| Entries shown |
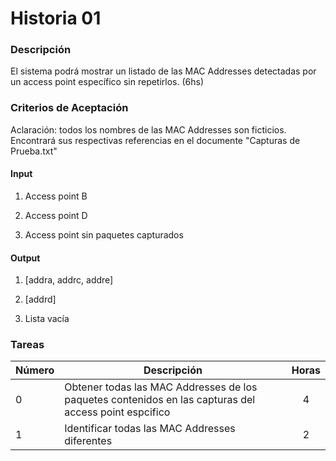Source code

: # Historia 01

### Descripción

El sistema podrá mostrar un listado de las MAC Addresses detectadas por un access point específico sin repetirlos. (6hs)

### Criterios de Aceptación

Aclaración: todos los nombres de las MAC Addresses son ficticios. Encontrará sus respectivas referencias en el documente "Capturas de Prueba.txt"

#### Input

1) Access point B

2) Access point D

3) Access point sin paquetes capturados

#### Output

1) [addra, addrc, addre]

2) [addrd]

3) Lista vacía

### Tareas

| Número | Descripción | Horas | 
| ------ | ------ | :------: |
| 0 | Obtener todas las MAC Addresses de los paquetes contenidos en las capturas del access point espcifico | 4 |
| 1 | Identificar todas las MAC Addresses diferentes | 2 |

| Aim of the exercise |
Among the lines of the data, which ones contain the word "Descripción"? Show them.

| Answer below |
### Descripción
| Número | Descripción | Horas | 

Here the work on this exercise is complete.